Tek fark bize taktıklarında altın bir liraydı.
Şimdi en az dört beş katı.
Yani bir yatırdık,
Beş olarak geri verdik.
Özetle iflaslardayız.”
***
Evet, gönül dostları,
Himmet Beyin durumu bu.
Yakın dostlarım bazen bana danışıyor;
“Param var ne yapayım?”diye
Onlara söylediğim tek şey;
“Altın alma da ne alırsan al” yönündedir.
Çünkü altın almış başını gitmiş.
Korkunç fiyatlara gelmiş.
Altına yatırım yapmak için,
İnsanın ya kafayı yemiş olması,
Ya da dünyadan bir haber olması gerek.
Kuyumcular da zaten dükkânlarında pinekliyor.
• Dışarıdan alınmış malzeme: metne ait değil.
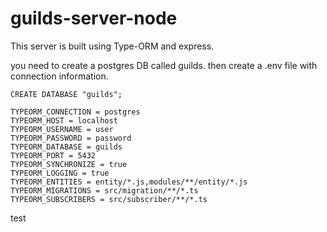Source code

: # guilds-server-node

This server is built using Type-ORM and express.

you need to create a postgres DB called guilds. then create a .env file with connection information.

```
CREATE DATABASE "guilds";
```

```
TYPEORM_CONNECTION = postgres
TYPEORM_HOST = localhost
TYPEORM_USERNAME = user
TYPEORM_PASSWORD = password
TYPEORM_DATABASE = guilds
TYPEORM_PORT = 5432
TYPEORM_SYNCHRONIZE = true
TYPEORM_LOGGING = true
TYPEORM_ENTITIES = entity/*.js,modules/**/entity/*.js
TYPEORM_MIGRATIONS = src/migration/**/*.ts
TYPEORM_SUBSCRIBERS = src/subscriber/**/*.ts
```

test
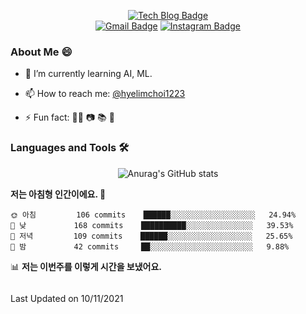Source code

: <!--
**hyelimchoi1223/hyelimchoi1223** is a ✨ _special_ ✨ repository because its `README.md` (this file) appears on your GitHub profile.

Here are some ideas to get you started:

- 🔭 I’m currently working on ...
- 🌱 I’m currently learning ...
- 👯 I’m looking to collaborate on ...
- 🤔 I’m looking for help with ... 
- 💬 Ask me about ...
- 📫 How to reach me: ...
- 😄 Pronouns: ...
- ⚡ Fun fact: ...
-->

<div align=center>
  
  [![Tech Blog Badge](http://img.shields.io/badge/-Tech%20blog-black?style=flat-square&logo=github&link=https://hyelimchoi1223.github.io/)](https://hyelimchoi1223.github.io/)  
  [![Gmail Badge](https://img.shields.io/badge/Gmail-d14836?style=flat-square&logo=Gmail&logoColor=white&link=mailto:hlchoi1223@gmail.com)](mailto:hlchoi1223@gmail.com)
  [![Instagram Badge](https://img.shields.io/badge/Instagram-F08080?style=flat-square&logo=Instagram&logoColor=white&link=http://instagram.com/hye_lim_1223)](https://www.instagram.com/hye_lim_1223/)
  
</div>
 
### About Me 😄 
<!-- 🔭 I’m currently working on ...-->
- 🌱 I’m currently learning AI, ML.
<!-- 👯 I’m looking to collaborate on ...-->
<!--- 🤔 I’m looking for help with ...-->
<!--- 💬 Ask me about ...-->
- 📫 How to reach me: [@hyelimchoi1223](mailto:hlchoi1223@gmail.com)
<!--- 😄 Pronouns: ...-->
- ⚡ Fun fact: 🚴‍♀️ 📷 📚 🎹

### Languages and Tools 🛠

<div align=center>
  
![Anurag's GitHub stats](https://github-readme-stats.vercel.app/api?username=hyelimchoi1223&show_icons=true&theme=cobalt)
  
</div>

<!--START_SECTION:waka-->
**저는 아침형 인간이에요. 🐤** 

```text
🌞 아침         106 commits    ██████░░░░░░░░░░░░░░░░░░░   24.94% 
🌆 낮　         168 commits    ██████████░░░░░░░░░░░░░░░   39.53% 
🌃 저녁         109 commits    ██████░░░░░░░░░░░░░░░░░░░   25.65% 
🌙 밤　         42 commits     ██░░░░░░░░░░░░░░░░░░░░░░░   9.88%

```


📊 **저는 이번주를 이렇게 시간을 보냈어요.** 

```text
```


 Last Updated on 10/11/2021
<!--END_SECTION:waka-->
Alıcı bir kere hak getire.
Bizim gibi satıcılar ise elindeki altını satabilmek için,
Dükkân dükkân geziyor.
Alan yok.
Satacak olan ise ortada kalıyor.
Çünkü altını satarken bin dereden su getiren kuyumcular,
Aynı altını geri alırken,
Hem fiyatı çok düşük tutuyorlar,
Hem de almamak için birçok bahane üretiyorlar.
Çünkü işlerine öyle geliyor.
Ama net olan kuyumcuların bu günlerde,
Altın satma yönünden sinek avladıkları.
Düğünlerin altın geleneği de değişti.
Davetliler ya zarf içinde dolar veriyorlar.
Ya da basit bir altınla işi geçiştiriyorlar.
Ha bu arada kuyumcu kardeşlerimiz de bir âlem.
Şöyle bir takı altını cumhuriyet falan almaya gidin.
Piyasa fiyatı üç yüz lira olan bir takı altınının her dükkânda farklı fiyatı ile karşılaşacaksınız.
Yani herkes şeytan.
Özetle Bankaların da artık altın satma zamanı geldi.
Kuyumcular itiraz etse de onların elinden,
Onların kazıklarından kurtulmanın tek yolu bu.